_DATASET ENTRIES_:
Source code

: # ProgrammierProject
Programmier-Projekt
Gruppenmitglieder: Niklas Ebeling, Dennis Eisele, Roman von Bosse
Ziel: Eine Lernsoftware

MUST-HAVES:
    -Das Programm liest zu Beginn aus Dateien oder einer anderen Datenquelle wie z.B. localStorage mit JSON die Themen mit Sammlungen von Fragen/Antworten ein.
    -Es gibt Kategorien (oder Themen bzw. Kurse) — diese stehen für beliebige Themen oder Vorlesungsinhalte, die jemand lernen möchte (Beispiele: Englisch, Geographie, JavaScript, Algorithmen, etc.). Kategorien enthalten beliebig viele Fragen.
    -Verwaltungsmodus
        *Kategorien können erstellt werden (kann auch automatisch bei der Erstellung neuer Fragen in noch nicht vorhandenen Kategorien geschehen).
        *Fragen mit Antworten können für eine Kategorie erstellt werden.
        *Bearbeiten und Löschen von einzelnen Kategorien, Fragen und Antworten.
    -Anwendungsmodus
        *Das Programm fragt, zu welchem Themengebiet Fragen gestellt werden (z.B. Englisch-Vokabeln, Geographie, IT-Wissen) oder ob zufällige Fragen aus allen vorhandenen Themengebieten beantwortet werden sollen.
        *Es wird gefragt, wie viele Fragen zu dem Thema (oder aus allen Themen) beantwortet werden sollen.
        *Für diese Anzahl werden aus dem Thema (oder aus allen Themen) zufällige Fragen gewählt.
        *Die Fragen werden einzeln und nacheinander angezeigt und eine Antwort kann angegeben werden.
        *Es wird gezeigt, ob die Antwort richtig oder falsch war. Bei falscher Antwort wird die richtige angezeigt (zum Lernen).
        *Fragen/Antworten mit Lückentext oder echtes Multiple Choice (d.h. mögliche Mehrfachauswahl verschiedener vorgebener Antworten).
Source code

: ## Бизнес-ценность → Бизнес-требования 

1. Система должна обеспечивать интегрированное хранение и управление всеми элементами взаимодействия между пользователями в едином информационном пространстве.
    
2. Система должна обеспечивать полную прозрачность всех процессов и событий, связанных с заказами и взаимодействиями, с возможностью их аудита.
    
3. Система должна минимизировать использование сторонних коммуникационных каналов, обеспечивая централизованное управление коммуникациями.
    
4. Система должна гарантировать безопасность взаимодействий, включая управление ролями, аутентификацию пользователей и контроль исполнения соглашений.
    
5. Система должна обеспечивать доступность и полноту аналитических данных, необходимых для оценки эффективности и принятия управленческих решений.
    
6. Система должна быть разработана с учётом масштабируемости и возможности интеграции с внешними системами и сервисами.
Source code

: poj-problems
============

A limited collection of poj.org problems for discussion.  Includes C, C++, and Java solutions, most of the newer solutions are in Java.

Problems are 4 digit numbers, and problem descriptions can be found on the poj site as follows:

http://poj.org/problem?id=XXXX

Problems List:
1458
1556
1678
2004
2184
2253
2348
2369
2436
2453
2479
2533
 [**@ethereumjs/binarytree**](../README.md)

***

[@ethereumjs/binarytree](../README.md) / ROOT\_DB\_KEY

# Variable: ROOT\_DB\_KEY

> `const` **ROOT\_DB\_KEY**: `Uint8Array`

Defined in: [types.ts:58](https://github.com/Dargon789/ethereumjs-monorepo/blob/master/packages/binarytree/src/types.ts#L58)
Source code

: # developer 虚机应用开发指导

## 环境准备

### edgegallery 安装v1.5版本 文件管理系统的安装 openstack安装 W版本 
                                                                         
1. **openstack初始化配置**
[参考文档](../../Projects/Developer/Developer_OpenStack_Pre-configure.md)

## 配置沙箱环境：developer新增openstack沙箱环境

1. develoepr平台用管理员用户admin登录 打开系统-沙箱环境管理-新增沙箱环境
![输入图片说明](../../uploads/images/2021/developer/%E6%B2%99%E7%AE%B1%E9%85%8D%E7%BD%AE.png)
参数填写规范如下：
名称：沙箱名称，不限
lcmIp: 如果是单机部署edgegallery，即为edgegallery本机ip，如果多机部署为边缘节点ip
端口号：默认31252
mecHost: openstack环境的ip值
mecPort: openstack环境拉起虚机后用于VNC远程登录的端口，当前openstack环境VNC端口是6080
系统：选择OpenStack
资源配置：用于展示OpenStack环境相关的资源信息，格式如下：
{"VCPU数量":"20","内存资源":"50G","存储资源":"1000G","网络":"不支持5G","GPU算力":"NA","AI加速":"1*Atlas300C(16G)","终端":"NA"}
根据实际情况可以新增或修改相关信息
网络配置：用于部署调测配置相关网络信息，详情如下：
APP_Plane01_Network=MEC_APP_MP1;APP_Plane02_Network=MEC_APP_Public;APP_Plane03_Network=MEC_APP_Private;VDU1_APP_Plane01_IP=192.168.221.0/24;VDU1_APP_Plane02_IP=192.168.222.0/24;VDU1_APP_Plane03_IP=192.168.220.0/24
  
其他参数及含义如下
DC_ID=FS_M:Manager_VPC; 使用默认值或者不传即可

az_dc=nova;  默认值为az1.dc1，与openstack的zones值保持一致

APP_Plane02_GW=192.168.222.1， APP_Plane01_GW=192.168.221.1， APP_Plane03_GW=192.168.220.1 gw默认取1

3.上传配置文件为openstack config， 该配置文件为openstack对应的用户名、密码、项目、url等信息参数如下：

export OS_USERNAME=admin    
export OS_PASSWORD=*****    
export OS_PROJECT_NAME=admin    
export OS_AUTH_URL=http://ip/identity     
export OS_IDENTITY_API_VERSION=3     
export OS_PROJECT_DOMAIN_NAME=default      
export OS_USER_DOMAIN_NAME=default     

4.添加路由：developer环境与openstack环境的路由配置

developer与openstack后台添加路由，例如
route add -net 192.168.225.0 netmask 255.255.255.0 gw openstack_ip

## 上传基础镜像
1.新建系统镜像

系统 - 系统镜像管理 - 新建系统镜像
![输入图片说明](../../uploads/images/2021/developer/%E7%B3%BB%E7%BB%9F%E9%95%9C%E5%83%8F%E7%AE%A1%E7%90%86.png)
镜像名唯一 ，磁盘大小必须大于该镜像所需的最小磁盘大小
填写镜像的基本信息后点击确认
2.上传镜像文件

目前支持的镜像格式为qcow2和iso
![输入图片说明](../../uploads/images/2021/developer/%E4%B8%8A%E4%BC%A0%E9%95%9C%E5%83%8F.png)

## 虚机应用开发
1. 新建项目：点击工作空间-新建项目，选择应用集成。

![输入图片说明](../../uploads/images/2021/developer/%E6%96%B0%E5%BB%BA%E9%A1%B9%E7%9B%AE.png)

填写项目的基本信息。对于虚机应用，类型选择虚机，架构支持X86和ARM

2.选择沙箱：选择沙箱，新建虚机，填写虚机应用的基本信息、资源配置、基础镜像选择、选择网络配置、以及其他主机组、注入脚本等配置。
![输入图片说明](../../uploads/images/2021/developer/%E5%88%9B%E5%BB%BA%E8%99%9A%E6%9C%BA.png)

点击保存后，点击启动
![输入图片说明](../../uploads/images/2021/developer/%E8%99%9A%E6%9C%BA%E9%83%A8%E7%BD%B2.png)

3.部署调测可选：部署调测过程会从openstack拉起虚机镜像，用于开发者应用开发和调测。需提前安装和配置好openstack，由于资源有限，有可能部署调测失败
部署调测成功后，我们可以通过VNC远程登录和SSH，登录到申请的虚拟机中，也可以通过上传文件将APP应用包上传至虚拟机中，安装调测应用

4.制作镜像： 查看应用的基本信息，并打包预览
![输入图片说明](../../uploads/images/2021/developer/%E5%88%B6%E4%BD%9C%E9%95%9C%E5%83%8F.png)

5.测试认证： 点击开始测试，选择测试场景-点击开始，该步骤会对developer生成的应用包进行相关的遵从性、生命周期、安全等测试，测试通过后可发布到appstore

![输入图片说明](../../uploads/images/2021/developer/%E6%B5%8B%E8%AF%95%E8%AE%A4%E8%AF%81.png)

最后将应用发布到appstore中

_WHAT TO PRODUCE_: Every line containing the string "README" is required; copy each such line from the data.

_EXERCISE RESPONSE_:
 [**@ethereumjs/binarytree**](../README.md)
[@ethereumjs/binarytree](../README.md) / ROOT\_DB\_KEY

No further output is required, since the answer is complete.